Don’t quit when you can’t see progress.
Sometimes we do everything right and still feel stuck. We follow the plan, stay disciplined, pray, believe… and nothing seems to change. It’s in those moments that perseverance matters most.
Years ago, I injured my knee. Doctors said it was a straightforward injury and predicted three or four months of recovery. I was determined to beat that timeline.
I did every exercise the physio prescribed, three times a day. Tiny, boring movements like lifting my toes for minutes on end. Weeks turned into months with no improvement.

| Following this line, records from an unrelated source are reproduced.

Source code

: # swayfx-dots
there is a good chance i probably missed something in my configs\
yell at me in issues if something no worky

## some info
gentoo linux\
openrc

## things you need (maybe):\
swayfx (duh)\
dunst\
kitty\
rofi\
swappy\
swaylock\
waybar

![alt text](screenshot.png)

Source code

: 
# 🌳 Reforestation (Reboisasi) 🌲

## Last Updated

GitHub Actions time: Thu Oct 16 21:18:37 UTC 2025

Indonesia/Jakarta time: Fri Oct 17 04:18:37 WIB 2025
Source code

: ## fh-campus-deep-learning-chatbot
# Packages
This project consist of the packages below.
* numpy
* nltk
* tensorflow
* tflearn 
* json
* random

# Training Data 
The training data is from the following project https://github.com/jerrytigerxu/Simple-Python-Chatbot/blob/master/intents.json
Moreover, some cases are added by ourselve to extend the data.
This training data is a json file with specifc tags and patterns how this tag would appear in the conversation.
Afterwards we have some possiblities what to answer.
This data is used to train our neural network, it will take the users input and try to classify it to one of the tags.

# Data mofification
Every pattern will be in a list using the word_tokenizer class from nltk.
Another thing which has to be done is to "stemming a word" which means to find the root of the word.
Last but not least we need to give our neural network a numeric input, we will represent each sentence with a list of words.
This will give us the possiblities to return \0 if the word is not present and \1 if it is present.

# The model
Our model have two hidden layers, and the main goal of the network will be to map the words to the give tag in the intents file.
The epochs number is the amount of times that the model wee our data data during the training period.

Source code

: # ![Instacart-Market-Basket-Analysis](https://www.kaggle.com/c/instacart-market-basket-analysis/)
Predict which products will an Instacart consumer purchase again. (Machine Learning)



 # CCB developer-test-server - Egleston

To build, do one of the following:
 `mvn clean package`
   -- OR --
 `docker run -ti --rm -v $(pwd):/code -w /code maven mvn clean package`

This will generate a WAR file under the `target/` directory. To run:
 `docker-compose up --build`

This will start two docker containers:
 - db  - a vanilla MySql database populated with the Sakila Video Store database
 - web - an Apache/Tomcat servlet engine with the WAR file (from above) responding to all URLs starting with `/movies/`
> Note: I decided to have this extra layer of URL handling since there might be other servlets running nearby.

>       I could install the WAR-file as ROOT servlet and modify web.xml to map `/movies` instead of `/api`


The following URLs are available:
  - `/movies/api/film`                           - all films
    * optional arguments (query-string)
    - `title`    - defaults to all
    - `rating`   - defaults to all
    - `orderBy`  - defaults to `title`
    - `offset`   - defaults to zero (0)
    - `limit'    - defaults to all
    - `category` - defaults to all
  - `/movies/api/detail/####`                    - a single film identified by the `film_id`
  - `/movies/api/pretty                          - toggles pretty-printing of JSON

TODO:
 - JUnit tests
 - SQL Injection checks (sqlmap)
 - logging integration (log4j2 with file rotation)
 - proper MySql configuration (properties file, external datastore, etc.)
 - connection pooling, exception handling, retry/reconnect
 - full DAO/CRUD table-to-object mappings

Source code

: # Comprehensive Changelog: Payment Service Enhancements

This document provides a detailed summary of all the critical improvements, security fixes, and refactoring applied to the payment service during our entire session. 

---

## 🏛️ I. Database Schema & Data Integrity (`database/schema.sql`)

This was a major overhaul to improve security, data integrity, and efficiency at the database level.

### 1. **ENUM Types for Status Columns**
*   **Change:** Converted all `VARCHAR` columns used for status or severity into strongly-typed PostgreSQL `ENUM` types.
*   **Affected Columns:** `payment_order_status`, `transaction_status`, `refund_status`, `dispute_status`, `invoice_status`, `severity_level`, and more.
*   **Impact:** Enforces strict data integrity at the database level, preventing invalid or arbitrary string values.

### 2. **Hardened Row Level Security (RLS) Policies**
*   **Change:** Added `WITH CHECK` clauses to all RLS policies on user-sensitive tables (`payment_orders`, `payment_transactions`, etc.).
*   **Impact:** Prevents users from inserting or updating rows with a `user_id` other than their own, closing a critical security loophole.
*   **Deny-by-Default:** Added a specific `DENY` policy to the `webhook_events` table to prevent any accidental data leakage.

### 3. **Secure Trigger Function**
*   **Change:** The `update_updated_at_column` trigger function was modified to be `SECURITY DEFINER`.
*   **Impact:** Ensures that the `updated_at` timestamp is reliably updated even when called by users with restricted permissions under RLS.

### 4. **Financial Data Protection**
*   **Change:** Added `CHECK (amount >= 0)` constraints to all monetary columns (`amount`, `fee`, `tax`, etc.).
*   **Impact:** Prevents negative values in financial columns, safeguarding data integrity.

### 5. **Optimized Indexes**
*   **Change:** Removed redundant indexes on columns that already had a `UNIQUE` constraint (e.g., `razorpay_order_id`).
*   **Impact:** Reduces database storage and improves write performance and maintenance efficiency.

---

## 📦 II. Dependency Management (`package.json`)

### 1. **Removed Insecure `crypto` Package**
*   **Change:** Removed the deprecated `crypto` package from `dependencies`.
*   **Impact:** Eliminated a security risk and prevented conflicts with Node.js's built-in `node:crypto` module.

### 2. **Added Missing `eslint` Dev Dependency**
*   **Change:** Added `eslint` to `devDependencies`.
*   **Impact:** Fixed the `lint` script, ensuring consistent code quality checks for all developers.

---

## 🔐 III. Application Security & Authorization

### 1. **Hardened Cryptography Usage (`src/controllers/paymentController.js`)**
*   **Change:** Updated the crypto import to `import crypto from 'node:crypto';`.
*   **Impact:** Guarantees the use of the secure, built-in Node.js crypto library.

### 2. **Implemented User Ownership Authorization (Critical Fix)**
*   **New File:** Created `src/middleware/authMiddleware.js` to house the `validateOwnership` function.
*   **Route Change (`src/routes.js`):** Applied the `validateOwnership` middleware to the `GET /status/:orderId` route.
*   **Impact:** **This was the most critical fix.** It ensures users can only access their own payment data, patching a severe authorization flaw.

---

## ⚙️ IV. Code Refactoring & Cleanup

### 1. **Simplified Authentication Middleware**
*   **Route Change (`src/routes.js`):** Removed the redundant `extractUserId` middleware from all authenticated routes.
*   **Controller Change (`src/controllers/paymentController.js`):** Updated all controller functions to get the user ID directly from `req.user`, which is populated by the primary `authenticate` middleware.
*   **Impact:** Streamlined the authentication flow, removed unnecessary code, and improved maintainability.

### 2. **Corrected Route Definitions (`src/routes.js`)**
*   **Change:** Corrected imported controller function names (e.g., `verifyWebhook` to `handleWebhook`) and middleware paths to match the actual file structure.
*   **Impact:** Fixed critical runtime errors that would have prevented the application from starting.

After about six months, my physio looked at me and said words that dropped like a stone in my stomach:
“I’m sorry. There’s nothing else we can do.”
It felt final. Hopeless.
However, I couldn’t shake a deeper conviction that this wasn’t the end of the story. I had done everything I could in the natural, so I chose to keep believing, keep exercising, keep showing up, even when nothing was happening.
Suddenly, things changed. No new treatment. No different routine. Just a quiet, gradual shift.
First small signs of improvement. Then stronger. Eventually, I not only walked without pain but ran again—further and stronger than before.
Today, I regularly run half-marathons and am training for a full marathon. The same knee they said might never recover now carries me distances I once thought impossible.
That challenging season taught me something I’ll never forget: progress often starts long before you can see it. While I faithfully performed those mind-numbing exercises, something unseen was happening. Healing was taking place beneath the surface.
Breakthroughs—in health, finances, relationships, dreams—rarely arrive with a warning. They build quietly until suddenly they’re visible.
If you feel you’ve been doing everything right but nothing’s changing, keep showing up. Keep taking small, faithful steps. Keep believing even when the evidence is invisible.
The moment you’re tempted to quit might be the moment just before your breakthrough.
Don’t give up. Your turning point might be closer than you think.